Of the 68 seats in Gorakhpur, the BJP and Samajwadi Party both won 20 seats each, the Independents won 23. AAP, Congress and the Nishad Party won one seat each and the BP two seats.

The panchayat polls in the big pilgrim towns – Ayodhya, Mathura, Prayagraj and Varanasi — are seen as bellwether for next year’s assembly elections. The results are expected to raise concern in the BJP, especially following its lacklustre performance in the latest round of assembly elections.

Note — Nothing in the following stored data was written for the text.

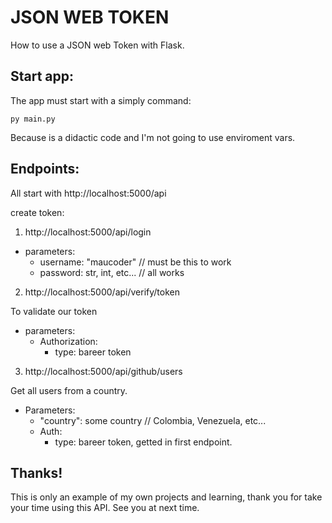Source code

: # JSON WEB TOKEN

How to use a JSON web Token with Flask.

## Start app:

The app must start with a simply command:

```
py main.py
```

Because is a didactic code and I'm not going to use enviroment vars.

## Endpoints:

All start with http://localhost:5000/api

create token:

1. http://localhost:5000/api/login

- parameters:
    - username: "maucoder" // must be this to work
    - password: str, int, etc... // all works

2. http://localhost:5000/api/verify/token

To validate our token

- parameters:
    - Authorization:
        - type: bareer token

3. http://localhost:5000/api/github/users

Get all users from a country.

- Parameters:
    - "country": some country // Colombia, Venezuela, etc...
    - Auth:
        - type: bareer token, getted in first endpoint.

## Thanks!

This is only an example of my own projects and learning, thank you for take your time using this API. See you at next time.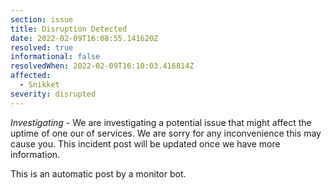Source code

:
 ```yaml
---
section: issue
title: Disruption Detected
date: 2022-02-09T16:08:55.141620Z
resolved: true
informational: false
resolvedWhen: 2022-02-09T16:10:03.416814Z
affected:
  - Snikket
severity: disrupted
---
```

*Investigating* - We are investigating a potential issue that might affect the uptime of one our of services. We are sorry for any inconvenience this may cause you. This incident post will be updated once we have more information.

This is an automatic post by a monitor bot.
        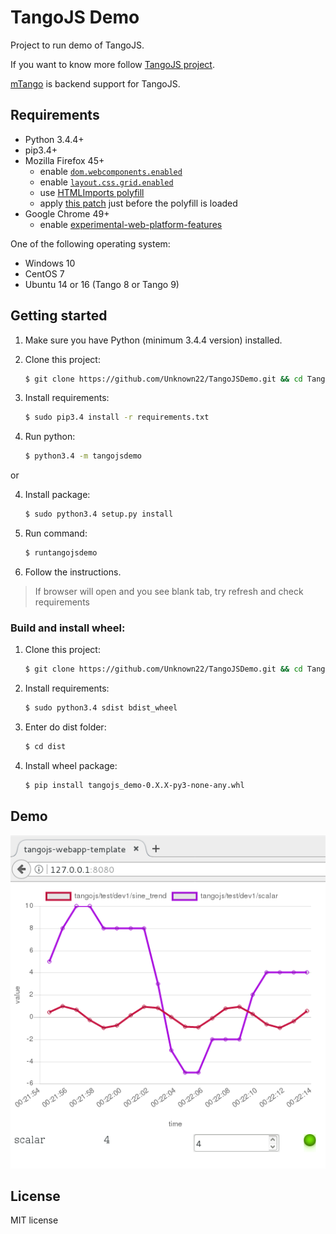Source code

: # TangoJS Demo

Project to run demo of TangoJS.

If you want to know more follow [TangoJS project](http://tangojs.github.io/).

[mTango](https://bitbucket.org/hzgwpn/mtango/wiki/Home) is backend support for
TangoJS.

## Requirements
* Python 3.4.4+
* pip3.4+
* Mozilla Firefox 45+
  * enable [`dom.webcomponents.enabled`](about:config)
  * enable [`layout.css.grid.enabled`](about:config)
  * use
    [HTMLImports polyfill](http://webcomponents.org/polyfills/html-imports/)
  * apply [this patch](https://github.com/mliszcz/html-imports-firefox-patch)
    just before the polyfill is loaded
* Google Chrome 49+
  * enable [experimental-web-platform-features]( chrome://flags/#enable-experimental-web-platform-features )

One of the following operating system:
* Windows 10
* CentOS 7
* Ubuntu 14 or 16 (Tango 8 or Tango 9)


## Getting started

1. Make sure you have Python (minimum 3.4.4 version) installed.

2. Clone this project:
   ```bash
   $ git clone https://github.com/Unknown22/TangoJSDemo.git && cd TangoJSDemo/
   ```

3. Install requirements:
    ```bash
    $ sudo pip3.4 install -r requirements.txt
    ```

4. Run python:

    ```bash
    $ python3.4 -m tangojsdemo
    ```
or    

4. Install package:
    ```bash
    $ sudo python3.4 setup.py install
    ```

5. Run command:

    ```bash
    $ runtangojsdemo
    ```

6. Follow the instructions.

> If browser will open and you see blank tab, try refresh and check requirements

### Build  and install wheel:

1. Clone this project:
   ```bash
   $ git clone https://github.com/Unknown22/TangoJSDemo.git && cd TangoJSDemo/
   ```

2. Install requirements:
    ```bash
    $ sudo python3.4 sdist bdist_wheel
    ```

3. Enter do dist folder:
    ```bash
    $ cd dist
    ```

4. Install wheel package:
    ```bash
    $ pip install tangojs_demo-0.X.X-py3-none-any.whl
    ```

## Demo

![TangoJS Demo](tangojsdemo/images/demo.png?raw=true)

## License
MIT license
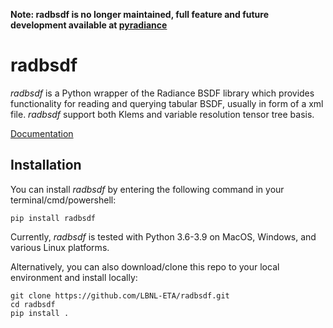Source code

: **Note: radbsdf is no longer maintained, full feature and future development available at [pyradiance](https://github.com/LBNL-ETA/pyradiance)**
# radbsdf
_radbsdf_ is a Python wrapper of the Radiance BSDF library which provides functionality for reading and querying tabular BSDF, usually in form of a xml file. _radbsdf_ support both Klems and variable resolution tensor tree basis.

[Documentation](https://radbsdf.readthedocs.io/en/latest/)

## Installation

You can install _radbsdf_ by entering the following command in your terminal/cmd/powershell:

```
pip install radbsdf
```
Currently, _radbsdf_ is tested with Python 3.6-3.9 on MacOS, Windows, and various Linux platforms.

Alternatively, you can also download/clone this repo to your local environment and install locally:

```
git clone https://github.com/LBNL-ETA/radbsdf.git
cd radbsdf
pip install .
```
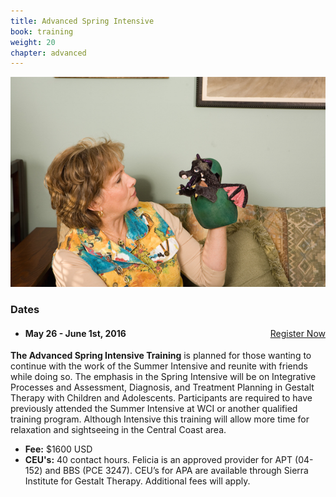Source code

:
 ```yaml
---
title: Advanced Spring Intensive
book: training
weight: 20
chapter: advanced
---
```

<div class="row">
    <div class="col col-sm-6">
        <p><img src="/assets/img/intensive.jpg" class="img-responsive img-thumbnail" /></p>
    </div>
    <div class="col col-sm-6">
        <div class="panel panel-default">
          <div class="panel-heading">
            <h3 class="panel-title header-title">Dates</h3>
          </div>
          <div class="panel-body">
            <ul class="list-group">
              <li class="list-group-item">
                <a href="/register" class="btn btn-primary" style="float:right">Register Now</a>
                <h4><strong>May 26 - June 1st, 2016</strong></h4>
              </li>
            </ul>
          </div>
        </div>
        <p><strong>The Advanced Spring Intensive Training</strong> is planned for those wanting to continue with the work of the Summer Intensive and reunite with friends while doing so. The emphasis in the Spring Intensive will be on Integrative Processes and Assessment, Diagnosis, and Treatment Planning in Gestalt Therapy with Children and Adolescents. Participants are required to have previously attended the Summer Intensive at WCI or another qualified training program. Although Intensive this training will allow more time for relaxation and sightseeing in the Central Coast area.</p>
        <div class="row">
            <div class="col-sm-12">
                <ul>
                    <li><strong>Fee:</strong> $1600 USD</li>
                    <li><strong>CEU's:</strong> 40 contact hours. Felicia is an approved provider for APT (04-152) and BBS (PCE 3247). CEU’s for APA are available through Sierra Institute for Gestalt Therapy. Additional fees will apply.</li>
                </ul>
            </div>
        </div>
    </div>
</div>
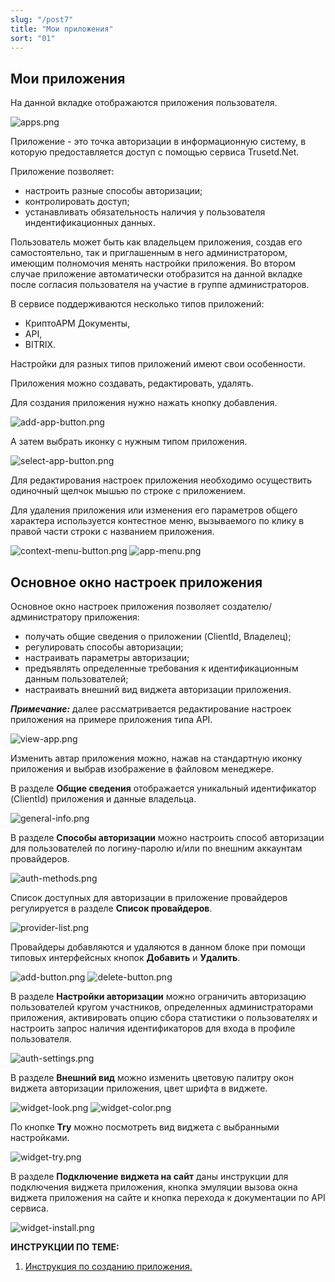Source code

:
 ```yaml
---
slug: "/post7"
title: "Мои приложения"
sort: "01"
---
```


## Мои приложения
	
На данной вкладке отображаются приложения пользователя.

![apps.png](./images/apps.png "Вкладка Мои приложения") 

Приложение - это точка авторизации в информационную систему, в которую предоставляется доступ с помощью сервиса Trusetd.Net.

Приложение позволяет:  
- настроить разные способы авторизации;
- контролировать доступ;
- устанавливать обязательность наличия у пользователя индентификационных данных.

Пользователь может быть как владельцем приложения, создав его самостоятельно, так и приглашенным в него администратором, имеющим полномочия менять настройки приложения. Во втором случае приложение автоматически отобразится на данной вкладке после согласия пользователя на участие в группе администраторов.

В сервисе поддерживаются несколько типов приложений:  
- КриптоАРМ Документы,
- API,
- BITRIX. 
  
Настройки для разных типов приложений имеют свои особенности.

Приложения можно создавать, редактировать, удалять.

Для создания приложения нужно нажать кнопку добавления. 

![add-app-button.png](./images/add-app-button.png "Кнопка добавления приложения") 

А затем выбрать иконку с нужным типом приложения. 

![select-app-button.png](./images/select-app-button.png "Кнопка выбора типа приложения")

Для редактирования настроек приложения необходимо осуществить одиночный щелчок мышью по строке с приложением. 

Для удаления приложения или изменения его параметров общего характера используется контестное меню, вызываемого по клику в правой части строки с названием приложения.

![context-menu-button.png](./images/context-menu-button.png "Кнопка вызова контекстного меню действий для приложения") ![app-menu.png](./images/app-menu.png "Меню действий с приложением")


## Основное окно настроек приложения

Основное окно настроек приложения позволяет создателю/администратору приложения:

- получать общие сведения о приложении (ClientId, Владелец);
- регулировать способы авторизации;
- настраивать параметры авторизации;
- предъявлять определенные требования к идентификационным данным пользователей;
- настраивать внешний вид виджета авторизации приложения.

***Примечание:*** далее рассматривается редактирование настроек приложения на примере приложения типа API.

![view-app.png](./images/view-app.png "Основное окно настроек приложения")

Изменить автар приложения можно, нажав на стандартную иконку приложения и выбрав изображение в файловом менеджере.

В разделе **Общие сведения** отображается уникальный идентификатор (ClientId) приложения и данные владельца. 

![general-info.png](./images/general-info.png "Блок Общие сведения")

В разделе **Способы авторизации** можно настроить способ авторизации для пользователей по логину-паролю и/или по внешним аккаунтам провайдеров.

![auth-methods.png](./images/auth-methods.png "Блок Способы авторизации") 

Список доступных для авторизации в приложение провайдеров регулируется в разделе **Список провайдеров**.

![provider-list.png](./images/provider-list.png "Блок Список провайдеров")

Провайдеры добавляются и удаляются в данном блоке при помощи типовых интерфейсных кнопок **Добавить** и **Удалить**.

![add-button.png](./images/add-button.png "Кнопка Добавить") ![delete-button.png](./images/delete-button.png "Кнопка Удалить")

В разделе **Настройки авторизации** можно ограничить авторизацию пользователей кругом участников, определенных администраторами приложения, активировать опцию сбора статистики о пользователях и настроить запрос наличия идентификаторов для входа в профиле пользователя.

![auth-settings.png](./images/auth-settings.png "Блок Настройки авторизации")

В разделе **Внешний вид**  можно изменить цветовую палитру окон виджета авторизации приложения, цвет шрифта в виджете.

 ![widget-look.png](./images/widget-look.png "Блок Внешний вид виджета приложения")	
 ![widget-color.png](./images/widget-color.png "Окно выбора цветовой схемы виджета")


По кнопке **Try** можно посмотреть вид виджета с выбранными настройками.

![widget-try.png](./images/widget-try.png "Просмотр вида виджета")

В разделе **Подключение виджета на сайт** даны инструкции для подключения виджета приложения, кнопка эмуляции вызова окна виджета приложения на сайте и кнопка перехода к документации по API сервиса.

![widget-install.png](./images/widget-install.png "Блок Подключение виджета на сайт")  

**ИНСТРУКЦИИ ПО ТЕМЕ:**

1. [Инструкция по созданию приложения.](https://docs.trusted.plus/03-v1.3/8-instructions/create-app)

But local leaders of the party appeared unconcerned. Pointing to the Independents who have won, the chief of the local party unit Avdesh Pande said, “There are several independents who have won. They are people with whose ideas match with ours and they are in contact with us. For now, I can tell you that president of the Zila Panchayat will be from our party”.  

Of the five states where elections were recently concluded, the BJP could only retain Assam. It won Puducherry along with a local ally. But it lost in Tamil Nadu as well as the state it regarded as the biggest prize in this round – Bengal.

The elections were held in the shadow of a ferocious Covid outbreak and the Election Commission pushed ahead with the counting despite an admonition from the Supreme Court that “skies would not fall”  if it was put on hold.  

While Covid is yet to sink its teeth into rural India, the possibility has generated fear, with all-pervading visuals of mass cremation and burials.  

Though panchayat elections are not contested on party symbols, the candidates are backed by various political parties.

The BJP came to power in Uttar Pradesh with a sweeping mandate in 2017 as Prime Minister Narendra Modi’s development agenda found resonance in the state three years after the national elections.